Why (and how) I am starting a website
Tags: blog, code, web
The reason I’m starting a website is simple: I want to join the ranks of all the other cool writers on the internet. Some of my inspirations include:
- Gwern (machine learning, the scientific method, and a ton of other stuff)
- Progress Good (philosophy of science, economics, education)
- ftlsid (learning Japanese, meditation)
- Visakan Veerasamy (how social networks and innovation work)
- Alexey Guzey (metascience, philosophy)
- Matt Might (theoretical computer science, medicine, free software)
The longer answer is, I think that the internet is moving in the wrong direction. We’re seeing the rise of “web feudalism”: hosting your entire online presence underneath a larger platform like Substack, Twitter, or Reddit. These platforms aren’t bad – you need them to reach large audiences – but they should coexist alongside independently-owned websites.

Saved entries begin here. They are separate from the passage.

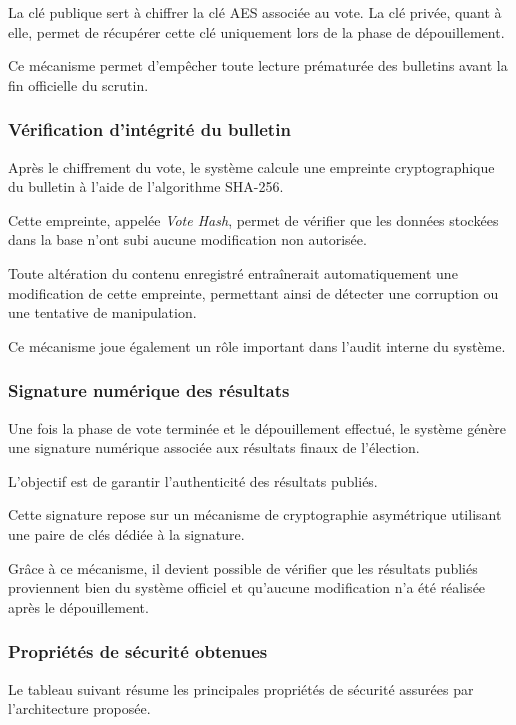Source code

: ﻿\documentclass[12pt,a4paper]{report}
\begin{document}
La clé publique sert à chiffrer la clé AES associée au vote. La clé privée,
quant à elle, permet de récupérer cette clé uniquement lors de la phase de
dépouillement.

Ce mécanisme permet d’empêcher toute lecture prématurée des bulletins avant la
fin officielle du scrutin.

\subsubsection{Vérification d’intégrité du bulletin}

Après le chiffrement du vote, le système calcule une empreinte cryptographique
du bulletin à l’aide de l’algorithme SHA-256.

Cette empreinte, appelée \textit{Vote Hash}, permet de vérifier que les données
stockées dans la base n’ont subi aucune modification non autorisée.

Toute altération du contenu enregistré entraînerait automatiquement une
modification de cette empreinte, permettant ainsi de détecter une corruption ou
une tentative de manipulation.

Ce mécanisme joue également un rôle important dans l’audit interne du système.

\subsubsection{Signature numérique des résultats}

Une fois la phase de vote terminée et le dépouillement effectué, le système
génère une signature numérique associée aux résultats finaux de l’élection.

L’objectif est de garantir l’authenticité des résultats publiés.

Cette signature repose sur un mécanisme de cryptographie asymétrique utilisant
une paire de clés dédiée à la signature.

Grâce à ce mécanisme, il devient possible de vérifier que les résultats publiés
proviennent bien du système officiel et qu’aucune modification n’a été réalisée
après le dépouillement.


\subsubsection{Propriétés de sécurité obtenues}

Le tableau suivant résume les principales propriétés de sécurité assurées par
l’architecture proposée.
\end{document}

Some of content on my site is just a repetition of stuff said elsewhere. But right now, I don’t think that’s an issue. My reasoning is that as I write more and more, my own ideas will start to emerge without me even trying. Every good idea has already been said, but since nobody was listening the first time around, someone else will have to repeat it.
How my Website Works
Why my Original Website Sucked
Originally, my website used a handwritten Python script which took a directory of markdown files, stored in a folder titled md/
, and converted them into a folder of HTML files called output/
.
The script was straightfoward and basically boiled down to just a few lines of code:
# Import library that converts markdown text into HTML
import markdown
def md_to_html(md_file):
# Read markdown content from file (script assumes that blog content is written in Markdown)
with open(md_file, 'r') as f:
md_content = f.read()
# Convert markdown to HTML
html_content = markdown.markdown(md_content)
return html_content
Then I inserted the HTML output into a pre-made template file which had some extra amenities – a header, a footer, CSS styling…:
def insert_content_into_template(template_file, content):
# Read template content
with open(template_file, 'r') as f:
template_content = f.read()
# Insert content into template
# First, look for the "checkpoint" where the main content should go
main_content_index = template_content.find("<!-- Main content -->")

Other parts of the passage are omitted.